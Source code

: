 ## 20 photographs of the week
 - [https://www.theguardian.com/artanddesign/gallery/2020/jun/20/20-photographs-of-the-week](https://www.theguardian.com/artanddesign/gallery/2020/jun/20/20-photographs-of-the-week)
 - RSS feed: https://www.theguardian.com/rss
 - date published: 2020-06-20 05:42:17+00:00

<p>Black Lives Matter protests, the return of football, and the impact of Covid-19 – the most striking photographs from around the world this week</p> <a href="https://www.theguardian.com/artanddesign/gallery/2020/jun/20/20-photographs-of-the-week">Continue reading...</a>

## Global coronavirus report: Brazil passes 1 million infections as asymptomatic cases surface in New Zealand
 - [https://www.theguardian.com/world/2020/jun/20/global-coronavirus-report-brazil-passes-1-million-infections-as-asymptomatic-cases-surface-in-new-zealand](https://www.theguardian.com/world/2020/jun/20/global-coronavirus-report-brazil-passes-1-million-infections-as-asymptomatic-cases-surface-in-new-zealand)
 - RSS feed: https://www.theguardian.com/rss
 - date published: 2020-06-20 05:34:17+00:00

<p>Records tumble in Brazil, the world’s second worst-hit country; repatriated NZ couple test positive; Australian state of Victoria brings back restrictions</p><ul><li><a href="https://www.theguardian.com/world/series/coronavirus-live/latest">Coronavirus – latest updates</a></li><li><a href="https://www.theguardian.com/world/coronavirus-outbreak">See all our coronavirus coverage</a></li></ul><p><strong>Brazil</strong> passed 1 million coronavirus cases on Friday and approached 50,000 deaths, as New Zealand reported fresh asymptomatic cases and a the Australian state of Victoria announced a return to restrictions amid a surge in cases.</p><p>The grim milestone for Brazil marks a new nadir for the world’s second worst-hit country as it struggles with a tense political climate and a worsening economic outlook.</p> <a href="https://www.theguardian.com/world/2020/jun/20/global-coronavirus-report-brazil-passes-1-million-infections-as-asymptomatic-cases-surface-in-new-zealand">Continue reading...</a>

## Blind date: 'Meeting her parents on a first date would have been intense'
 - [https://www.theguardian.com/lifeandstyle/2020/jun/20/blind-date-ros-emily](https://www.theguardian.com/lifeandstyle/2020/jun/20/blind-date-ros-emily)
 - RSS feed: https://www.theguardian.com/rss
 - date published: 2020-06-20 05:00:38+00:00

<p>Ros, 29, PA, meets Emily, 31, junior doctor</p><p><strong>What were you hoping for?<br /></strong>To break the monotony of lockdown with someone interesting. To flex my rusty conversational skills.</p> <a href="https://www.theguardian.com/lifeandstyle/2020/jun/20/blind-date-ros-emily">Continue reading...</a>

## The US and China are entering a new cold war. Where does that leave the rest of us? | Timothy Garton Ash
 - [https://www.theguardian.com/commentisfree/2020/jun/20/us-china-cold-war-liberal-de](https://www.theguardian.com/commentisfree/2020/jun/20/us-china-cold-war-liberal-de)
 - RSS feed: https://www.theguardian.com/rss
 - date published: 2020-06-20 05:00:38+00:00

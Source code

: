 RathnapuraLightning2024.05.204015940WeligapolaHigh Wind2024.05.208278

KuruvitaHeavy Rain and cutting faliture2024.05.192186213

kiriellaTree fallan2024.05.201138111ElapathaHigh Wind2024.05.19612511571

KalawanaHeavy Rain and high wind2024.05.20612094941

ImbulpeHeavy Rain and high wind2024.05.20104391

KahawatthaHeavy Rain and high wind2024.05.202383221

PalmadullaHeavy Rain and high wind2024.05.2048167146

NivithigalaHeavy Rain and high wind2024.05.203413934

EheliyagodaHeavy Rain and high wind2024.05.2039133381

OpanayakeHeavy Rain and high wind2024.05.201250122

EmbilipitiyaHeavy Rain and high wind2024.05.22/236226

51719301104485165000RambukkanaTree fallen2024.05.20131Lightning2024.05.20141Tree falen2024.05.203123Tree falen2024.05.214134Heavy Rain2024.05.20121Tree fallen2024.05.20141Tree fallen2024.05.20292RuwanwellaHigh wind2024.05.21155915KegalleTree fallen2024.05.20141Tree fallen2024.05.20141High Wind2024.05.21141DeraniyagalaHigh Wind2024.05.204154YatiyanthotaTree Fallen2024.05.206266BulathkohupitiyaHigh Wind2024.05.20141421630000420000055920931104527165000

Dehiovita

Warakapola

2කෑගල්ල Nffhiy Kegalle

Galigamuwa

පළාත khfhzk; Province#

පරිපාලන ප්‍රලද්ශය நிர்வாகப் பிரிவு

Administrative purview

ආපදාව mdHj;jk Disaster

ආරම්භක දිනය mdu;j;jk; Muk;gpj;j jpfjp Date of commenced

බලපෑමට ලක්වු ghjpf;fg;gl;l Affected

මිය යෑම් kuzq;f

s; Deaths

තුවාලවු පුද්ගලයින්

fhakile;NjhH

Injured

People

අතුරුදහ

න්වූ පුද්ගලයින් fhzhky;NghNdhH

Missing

---

Directions —
The answer must consist of the lines from the one with "KalawanaHeavy Rain and" through the final line of the entries above, exactly as they are, and nothing else.

Exercise solution —
KalawanaHeavy Rain and high wind2024.05.20612094941

ImbulpeHeavy Rain and high wind2024.05.20104391

KahawatthaHeavy Rain and high wind2024.05.202383221

PalmadullaHeavy Rain and high wind2024.05.2048167146

NivithigalaHeavy Rain and high wind2024.05.203413934

EheliyagodaHeavy Rain and high wind2024.05.2039133381

OpanayakeHeavy Rain and high wind2024.05.201250122

EmbilipitiyaHeavy Rain and high wind2024.05.22/236226

51719301104485165000RambukkanaTree fallen2024.05.20131Lightning2024.05.20141Tree falen2024.05.203123Tree falen2024.05.214134Heavy Rain2024.05.20121Tree fallen2024.05.20141Tree fallen2024.05.20292RuwanwellaHigh wind2024.05.21155915KegalleTree fallen2024.05.20141Tree fallen2024.05.20141High Wind2024.05.21141DeraniyagalaHigh Wind2024.05.204154YatiyanthotaTree Fallen2024.05.206266BulathkohupitiyaHigh Wind2024.05.20141421630000420000055920931104527165000

Dehiovita

Warakapola

2කෑගල්ල Nffhiy Kegalle

Galigamuwa

පළාත khfhzk; Province#

පරිපාලන ප්‍රලද්ශය நிர்வாகப் பிரிவு

Administrative purview

ආපදාව mdHj;jk Disaster

ආරම්භක දිනය mdu;j;jk; Muk;gpj;j jpfjp Date of commenced

බලපෑමට ලක්වු ghjpf;fg;gl;l Affected

මිය යෑම් kuzq;f

s; Deaths

තුවාලවු පුද්ගලයින්

fhakile;NjhH

Injured

People

අතුරුදහ

න්වූ පුද්ගලයින් fhzhky;NghNdhH

Missing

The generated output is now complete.